Spring has Sprung in the Bend

It’s March in Fort Bend County – Spring has sprung!   There’s new life, renewed vibrancy and a push to get out of the house! Here are some of the things Nancy and I enjoy every March.

We love flowers blooming, especially our official state flower – the stunning Texas Bluebonnet.  There’s a myth that you have to drive to the Texas Hill Country or central Texas to see true Texas bluebonnets.  If you feel compelled to leave Fort Bend, enjoy paying $3.50 for a gallon of gasoline and driving for three hours, please be my guest. But, if you prefer loading up your car with a picnic lunch and the family dog(s) for a fifteen-minute drive that features Texas Hill Country caliber bluebonnets, they are waiting for you right here in Fort Bend!
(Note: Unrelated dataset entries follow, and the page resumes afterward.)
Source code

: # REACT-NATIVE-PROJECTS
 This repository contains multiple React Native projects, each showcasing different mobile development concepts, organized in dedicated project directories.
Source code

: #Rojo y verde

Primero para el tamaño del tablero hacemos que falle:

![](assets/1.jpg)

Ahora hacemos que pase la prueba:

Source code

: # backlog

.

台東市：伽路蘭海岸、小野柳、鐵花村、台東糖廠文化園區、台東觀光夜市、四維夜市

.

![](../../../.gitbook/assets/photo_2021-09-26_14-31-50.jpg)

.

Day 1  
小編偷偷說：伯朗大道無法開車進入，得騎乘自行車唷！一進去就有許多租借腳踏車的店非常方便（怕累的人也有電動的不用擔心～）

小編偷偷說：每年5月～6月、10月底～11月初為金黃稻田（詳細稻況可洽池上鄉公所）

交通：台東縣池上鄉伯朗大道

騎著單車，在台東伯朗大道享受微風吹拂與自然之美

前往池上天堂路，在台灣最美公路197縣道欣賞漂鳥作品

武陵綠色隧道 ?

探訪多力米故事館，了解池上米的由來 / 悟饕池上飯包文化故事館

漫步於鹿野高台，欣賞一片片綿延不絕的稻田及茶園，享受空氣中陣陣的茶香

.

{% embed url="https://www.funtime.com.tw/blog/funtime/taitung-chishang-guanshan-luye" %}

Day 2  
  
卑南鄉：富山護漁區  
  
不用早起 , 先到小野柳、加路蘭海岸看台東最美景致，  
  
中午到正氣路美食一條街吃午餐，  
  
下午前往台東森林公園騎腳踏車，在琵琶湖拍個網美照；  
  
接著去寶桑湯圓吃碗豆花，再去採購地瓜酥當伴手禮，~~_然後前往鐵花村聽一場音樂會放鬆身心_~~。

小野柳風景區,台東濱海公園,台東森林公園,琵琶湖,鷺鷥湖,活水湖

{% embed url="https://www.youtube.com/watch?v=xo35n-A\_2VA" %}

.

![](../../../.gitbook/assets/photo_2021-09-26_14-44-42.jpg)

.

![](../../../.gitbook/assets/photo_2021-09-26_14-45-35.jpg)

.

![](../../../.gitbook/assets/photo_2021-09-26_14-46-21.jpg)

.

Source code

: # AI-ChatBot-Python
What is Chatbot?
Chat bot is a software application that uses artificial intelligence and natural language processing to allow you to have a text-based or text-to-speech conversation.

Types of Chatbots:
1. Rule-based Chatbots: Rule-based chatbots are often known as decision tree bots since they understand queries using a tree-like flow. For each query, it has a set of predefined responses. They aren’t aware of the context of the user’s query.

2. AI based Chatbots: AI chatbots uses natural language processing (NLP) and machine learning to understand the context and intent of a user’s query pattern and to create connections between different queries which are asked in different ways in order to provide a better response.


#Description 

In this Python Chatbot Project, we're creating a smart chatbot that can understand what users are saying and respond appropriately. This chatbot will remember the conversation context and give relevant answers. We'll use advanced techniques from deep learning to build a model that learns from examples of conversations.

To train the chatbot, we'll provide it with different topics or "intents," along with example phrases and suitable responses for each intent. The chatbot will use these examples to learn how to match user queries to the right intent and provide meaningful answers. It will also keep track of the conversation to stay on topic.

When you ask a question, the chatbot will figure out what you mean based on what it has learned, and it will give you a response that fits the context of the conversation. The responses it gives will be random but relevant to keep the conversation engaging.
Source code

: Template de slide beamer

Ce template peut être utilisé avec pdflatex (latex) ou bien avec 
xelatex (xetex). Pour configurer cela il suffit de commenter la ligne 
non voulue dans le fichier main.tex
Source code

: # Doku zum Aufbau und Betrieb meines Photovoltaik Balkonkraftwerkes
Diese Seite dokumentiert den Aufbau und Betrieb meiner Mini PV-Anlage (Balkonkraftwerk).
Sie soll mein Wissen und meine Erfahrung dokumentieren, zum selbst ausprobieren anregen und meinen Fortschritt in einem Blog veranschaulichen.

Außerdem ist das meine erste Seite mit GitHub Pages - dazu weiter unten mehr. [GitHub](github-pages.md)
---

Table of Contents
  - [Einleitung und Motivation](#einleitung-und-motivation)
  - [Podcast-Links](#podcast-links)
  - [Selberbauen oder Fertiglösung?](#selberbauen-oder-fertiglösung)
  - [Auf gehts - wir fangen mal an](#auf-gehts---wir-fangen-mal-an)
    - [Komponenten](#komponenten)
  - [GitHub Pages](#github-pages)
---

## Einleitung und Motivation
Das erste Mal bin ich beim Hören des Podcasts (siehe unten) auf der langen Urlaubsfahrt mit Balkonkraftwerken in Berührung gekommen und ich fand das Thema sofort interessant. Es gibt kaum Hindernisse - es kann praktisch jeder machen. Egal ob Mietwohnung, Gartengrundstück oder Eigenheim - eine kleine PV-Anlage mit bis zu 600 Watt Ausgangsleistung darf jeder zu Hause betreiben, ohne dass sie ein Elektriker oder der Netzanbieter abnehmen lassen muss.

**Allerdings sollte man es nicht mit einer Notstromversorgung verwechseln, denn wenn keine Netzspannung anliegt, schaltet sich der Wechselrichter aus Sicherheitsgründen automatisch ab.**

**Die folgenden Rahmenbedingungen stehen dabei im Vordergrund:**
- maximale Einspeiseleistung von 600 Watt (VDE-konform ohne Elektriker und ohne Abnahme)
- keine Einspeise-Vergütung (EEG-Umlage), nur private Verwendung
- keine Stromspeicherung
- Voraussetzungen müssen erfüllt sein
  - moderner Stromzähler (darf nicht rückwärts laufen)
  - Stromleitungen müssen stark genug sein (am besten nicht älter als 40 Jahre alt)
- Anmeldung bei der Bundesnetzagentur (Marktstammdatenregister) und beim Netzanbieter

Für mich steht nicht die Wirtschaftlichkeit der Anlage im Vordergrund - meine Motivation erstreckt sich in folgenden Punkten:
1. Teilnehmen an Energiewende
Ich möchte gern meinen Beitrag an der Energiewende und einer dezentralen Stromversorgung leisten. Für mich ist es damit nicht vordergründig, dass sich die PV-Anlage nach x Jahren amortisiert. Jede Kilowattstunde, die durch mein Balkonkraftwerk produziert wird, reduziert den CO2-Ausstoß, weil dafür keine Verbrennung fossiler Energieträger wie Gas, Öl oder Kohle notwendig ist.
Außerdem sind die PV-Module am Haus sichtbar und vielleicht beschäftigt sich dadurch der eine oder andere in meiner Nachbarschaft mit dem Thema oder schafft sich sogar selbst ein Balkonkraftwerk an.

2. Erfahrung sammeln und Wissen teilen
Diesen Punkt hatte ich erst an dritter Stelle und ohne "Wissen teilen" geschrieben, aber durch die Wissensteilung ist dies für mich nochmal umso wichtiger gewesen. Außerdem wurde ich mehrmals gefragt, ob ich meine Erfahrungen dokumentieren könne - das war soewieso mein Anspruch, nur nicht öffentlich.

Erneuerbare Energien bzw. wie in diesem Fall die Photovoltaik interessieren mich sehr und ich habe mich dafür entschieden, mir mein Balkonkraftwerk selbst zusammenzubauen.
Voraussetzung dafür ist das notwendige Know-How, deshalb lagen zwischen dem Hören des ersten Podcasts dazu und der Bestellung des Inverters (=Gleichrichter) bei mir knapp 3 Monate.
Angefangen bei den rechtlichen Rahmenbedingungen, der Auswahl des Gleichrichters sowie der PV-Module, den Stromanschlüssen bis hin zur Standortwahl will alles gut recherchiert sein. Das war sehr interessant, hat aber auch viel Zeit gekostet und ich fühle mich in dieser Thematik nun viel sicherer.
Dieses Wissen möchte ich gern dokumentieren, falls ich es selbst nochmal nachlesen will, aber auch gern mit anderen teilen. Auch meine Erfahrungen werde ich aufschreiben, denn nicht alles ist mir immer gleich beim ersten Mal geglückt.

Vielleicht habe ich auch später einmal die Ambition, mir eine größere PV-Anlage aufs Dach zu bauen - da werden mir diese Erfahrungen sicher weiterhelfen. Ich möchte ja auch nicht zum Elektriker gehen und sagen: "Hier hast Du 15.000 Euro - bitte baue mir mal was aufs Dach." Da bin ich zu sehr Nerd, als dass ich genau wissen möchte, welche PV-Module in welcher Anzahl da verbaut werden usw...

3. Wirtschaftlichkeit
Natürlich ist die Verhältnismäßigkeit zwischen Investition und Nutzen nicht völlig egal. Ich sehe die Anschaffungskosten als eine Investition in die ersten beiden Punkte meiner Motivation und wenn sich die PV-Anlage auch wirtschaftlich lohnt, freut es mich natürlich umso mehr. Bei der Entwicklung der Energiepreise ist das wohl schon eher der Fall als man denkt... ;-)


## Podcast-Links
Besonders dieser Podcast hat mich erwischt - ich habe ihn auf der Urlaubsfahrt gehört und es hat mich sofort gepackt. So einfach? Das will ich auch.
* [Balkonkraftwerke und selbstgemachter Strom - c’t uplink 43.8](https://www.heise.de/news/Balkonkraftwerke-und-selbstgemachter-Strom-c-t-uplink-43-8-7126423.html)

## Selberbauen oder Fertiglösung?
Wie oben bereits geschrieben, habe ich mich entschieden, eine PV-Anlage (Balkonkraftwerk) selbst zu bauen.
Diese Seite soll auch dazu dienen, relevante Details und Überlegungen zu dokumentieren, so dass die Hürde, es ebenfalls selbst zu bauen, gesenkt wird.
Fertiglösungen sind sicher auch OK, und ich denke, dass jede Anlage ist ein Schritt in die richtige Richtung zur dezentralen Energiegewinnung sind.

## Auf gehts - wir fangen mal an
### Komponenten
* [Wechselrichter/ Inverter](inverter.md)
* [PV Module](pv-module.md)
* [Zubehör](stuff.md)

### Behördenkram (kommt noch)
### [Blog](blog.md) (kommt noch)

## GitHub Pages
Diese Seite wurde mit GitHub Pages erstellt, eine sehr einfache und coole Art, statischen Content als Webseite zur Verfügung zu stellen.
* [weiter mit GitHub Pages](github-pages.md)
The best local spot Nancy and I have found in Fort Bend is in New Territory/Telfair around the lakes by Cornerstone Elementary School and the Museum of Natural Science. There are wide trails suitable for baby strollers and easy access around all the lakes.  Feel free to take photographs among our bluebonnets but never pick them – it’s against Texas law.  Bluebonnets are Fort Bend Strong!

I have always promised to keep politics out of this column, especially if bluebonnets are involved.  I will never break that promise, but I am going to share an “observation” that may seem like politics because it involves the Aggies and the Longhorns.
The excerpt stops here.